Task prompt: Your task is to return all the entries below exactly, with every picture omitted.

Data extracted from a collection
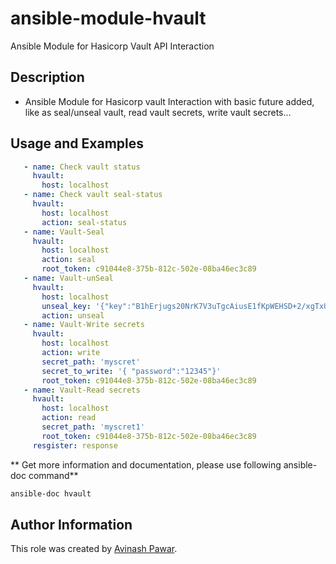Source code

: # ansible-module-hvault
Ansible Module for Hasicorp Vault API Interaction

## Description
- Ansible Module for Hasicorp vault Interaction with  basic future added, like as seal/unseal vault, read vault secrets, write vault secrets...

## Usage and Examples

```yml
   - name: Check vault status
     hvault:
       host: localhost
   - name: Check vault seal-status
     hvault:
       host: localhost
       action: seal-status
   - name: Vault-Seal
     hvault:
       host: localhost
       action: seal
       root_token: c91044e8-375b-812c-502e-08ba46ec3c89
   - name: Vault-unSeal
     hvault:
       host: localhost
       unseal_key: '{"key":"B1hErjugs20NrK7V3uTgcAiusE1fKpWEHSD+2/xgTxU="}'
       action: unseal
   - name: Vault-Write secrets
     hvault:
       host: localhost
       action: write
       secret_path: 'myscret'
       secret_to_write: '{ "password":"12345"}'
       root_token: c91044e8-375b-812c-502e-08ba46ec3c89
   - name: Vault-Read secrets
     hvault:
       host: localhost
       action: read
       secret_path: 'myscret1'
       root_token: c91044e8-375b-812c-502e-08ba46ec3c89
     resgister: response
```
** Get more information and documentation, please use following ansible-doc command**
```sh
ansible-doc hvault
```

## Author Information

This role was created by [Avinash Pawar](http://devopstechie.com).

Response to this exercise:
Source code

: # ansible-module-hvault
Ansible Module for Hasicorp Vault API Interaction

## Description
- Ansible Module for Hasicorp vault Interaction with  basic future added, like as seal/unseal vault, read vault secrets, write vault secrets...

## Usage and Examples

```yml
   - name: Check vault status
     hvault:
       host: localhost
   - name: Check vault seal-status
     hvault:
       host: localhost
       action: seal-status
   - name: Vault-Seal
     hvault:
       host: localhost
       action: seal
       root_token: c91044e8-375b-812c-502e-08ba46ec3c89
   - name: Vault-unSeal
     hvault:
       host: localhost
       unseal_key: '{"key":"B1hErjugs20NrK7V3uTgcAiusE1fKpWEHSD+2/xgTxU="}'
       action: unseal
   - name: Vault-Write secrets
     hvault:
       host: localhost
       action: write
       secret_path: 'myscret'
       secret_to_write: '{ "password":"12345"}'
       root_token: c91044e8-375b-812c-502e-08ba46ec3c89
   - name: Vault-Read secrets
     hvault:
       host: localhost
       action: read
       secret_path: 'myscret1'
       root_token: c91044e8-375b-812c-502e-08ba46ec3c89
     resgister: response
```
** Get more information and documentation, please use following ansible-doc command**
```sh
ansible-doc hvault
```

## Author Information

This role was created by [Avinash Pawar](http://devopstechie.com).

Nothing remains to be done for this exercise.